Georgetown University’s Newspaper of Record since 1920

The Hoya

Georgetown University’s Newspaper of Record since 1920

The Hoya

Georgetown University’s Newspaper of Record since 1920

The Hoya

EDITORIAL: Defiance in the Face of Danger

President Donald Trump’s executive order last week repudiated the core values of interfaith understanding, compassion and coexistence that ought to guide the university — and the country.

The ban indefinitely suspends the resettlement of Syrian refugees and temporarily bars nationals of seven Muslim-majority countries from entering the United States. In the hours following Trump’s announcement, University President John J. DeGioia issued a statement far more understated than other peer institutions, contending the “implications of this order are significant and concerning” but otherwise offering no direct renunciation of Trump’s action.

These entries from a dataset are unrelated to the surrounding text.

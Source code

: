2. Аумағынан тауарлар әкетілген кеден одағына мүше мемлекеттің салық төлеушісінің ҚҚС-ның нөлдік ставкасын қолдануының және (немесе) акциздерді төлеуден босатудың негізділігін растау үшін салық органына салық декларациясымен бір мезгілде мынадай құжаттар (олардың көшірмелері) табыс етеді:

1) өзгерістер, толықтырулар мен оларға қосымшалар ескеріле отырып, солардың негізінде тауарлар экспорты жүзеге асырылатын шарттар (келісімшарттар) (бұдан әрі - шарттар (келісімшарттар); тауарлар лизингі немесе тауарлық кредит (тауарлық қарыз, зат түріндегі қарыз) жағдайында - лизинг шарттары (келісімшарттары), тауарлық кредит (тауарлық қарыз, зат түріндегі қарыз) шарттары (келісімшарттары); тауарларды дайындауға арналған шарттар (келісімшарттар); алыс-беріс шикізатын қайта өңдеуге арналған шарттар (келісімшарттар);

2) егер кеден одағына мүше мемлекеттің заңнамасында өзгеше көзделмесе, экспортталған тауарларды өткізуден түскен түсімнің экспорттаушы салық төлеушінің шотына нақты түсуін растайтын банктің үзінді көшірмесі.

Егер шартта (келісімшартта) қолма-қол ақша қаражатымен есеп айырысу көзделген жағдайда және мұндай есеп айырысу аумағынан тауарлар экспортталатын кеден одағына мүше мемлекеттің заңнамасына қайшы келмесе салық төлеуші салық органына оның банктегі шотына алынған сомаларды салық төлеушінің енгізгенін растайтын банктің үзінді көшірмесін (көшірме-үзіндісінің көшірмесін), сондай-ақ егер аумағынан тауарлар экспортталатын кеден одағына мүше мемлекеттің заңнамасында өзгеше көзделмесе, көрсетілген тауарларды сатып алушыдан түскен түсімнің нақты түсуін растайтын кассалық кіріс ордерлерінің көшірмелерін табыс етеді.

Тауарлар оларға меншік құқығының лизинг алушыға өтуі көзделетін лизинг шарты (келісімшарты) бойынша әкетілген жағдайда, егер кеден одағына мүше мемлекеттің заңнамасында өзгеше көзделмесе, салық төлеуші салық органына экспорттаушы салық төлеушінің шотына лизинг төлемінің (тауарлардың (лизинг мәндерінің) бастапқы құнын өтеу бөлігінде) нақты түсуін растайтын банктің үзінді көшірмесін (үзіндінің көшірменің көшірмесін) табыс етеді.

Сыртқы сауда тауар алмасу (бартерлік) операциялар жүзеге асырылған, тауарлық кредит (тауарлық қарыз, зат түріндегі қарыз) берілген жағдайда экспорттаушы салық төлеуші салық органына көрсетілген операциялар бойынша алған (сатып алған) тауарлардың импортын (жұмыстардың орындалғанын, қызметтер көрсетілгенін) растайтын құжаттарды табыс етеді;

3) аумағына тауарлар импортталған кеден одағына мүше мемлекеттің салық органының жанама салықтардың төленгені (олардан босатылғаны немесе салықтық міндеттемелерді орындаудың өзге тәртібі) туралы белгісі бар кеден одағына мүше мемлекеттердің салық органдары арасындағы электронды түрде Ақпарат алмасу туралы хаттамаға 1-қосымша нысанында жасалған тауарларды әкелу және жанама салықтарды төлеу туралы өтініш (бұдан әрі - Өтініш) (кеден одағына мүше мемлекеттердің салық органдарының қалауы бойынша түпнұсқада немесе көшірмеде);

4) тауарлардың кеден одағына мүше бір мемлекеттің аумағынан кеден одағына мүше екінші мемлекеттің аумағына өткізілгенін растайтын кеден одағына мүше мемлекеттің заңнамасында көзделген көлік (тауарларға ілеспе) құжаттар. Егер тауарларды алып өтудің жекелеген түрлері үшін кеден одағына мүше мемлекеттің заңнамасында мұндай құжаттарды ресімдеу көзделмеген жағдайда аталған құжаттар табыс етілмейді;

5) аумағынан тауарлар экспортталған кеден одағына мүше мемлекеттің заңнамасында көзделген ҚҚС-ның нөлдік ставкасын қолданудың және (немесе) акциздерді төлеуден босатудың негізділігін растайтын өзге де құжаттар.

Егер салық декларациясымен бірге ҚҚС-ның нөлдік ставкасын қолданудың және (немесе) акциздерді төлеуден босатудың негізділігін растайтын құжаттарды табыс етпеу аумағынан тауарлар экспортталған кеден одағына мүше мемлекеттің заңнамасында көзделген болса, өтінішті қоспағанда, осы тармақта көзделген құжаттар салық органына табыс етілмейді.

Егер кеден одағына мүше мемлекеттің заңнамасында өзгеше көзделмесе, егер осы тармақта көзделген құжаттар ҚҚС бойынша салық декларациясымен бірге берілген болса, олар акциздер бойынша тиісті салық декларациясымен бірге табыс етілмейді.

Moreover, the university offered little direction to students other than linking them to a frequently asked questions page online and recommending community members from Iran, Iraq, Libya, Somalia, Sudan, Syria and Yemen to avoid travel outside the United States over the next months.

Trump’s action represents an assault on immigrants, Muslims and members of the Georgetown community. As such, it demands more than muted tones of indignation from the university administration.

By acknowledging the ban without explicitly rebuking it, Georgetown performed the absolute minimum a conscientious university could do to confront an injustice unfolding right outside its front gates and impacting its own staff and students. Because of the university’s unique pedigree as a deeply international university and bastion for interfaith understanding, it is beholden to doing more than the minimum.

Comparatively, much of the academic world’s condemnation of the executive order was swift and, at times, bruising to the Trump administration. University of Notre Dame President John I. Jenkins wrote a searing indictment of the measure, urging Trump to rescind the order or else “demean our nation, whose true greatness has been its guiding ideals of fairness, welcome to immigrants, compassion for refugees, respect for religious faith and courageous refusal to compromise its principles in the face of threats.”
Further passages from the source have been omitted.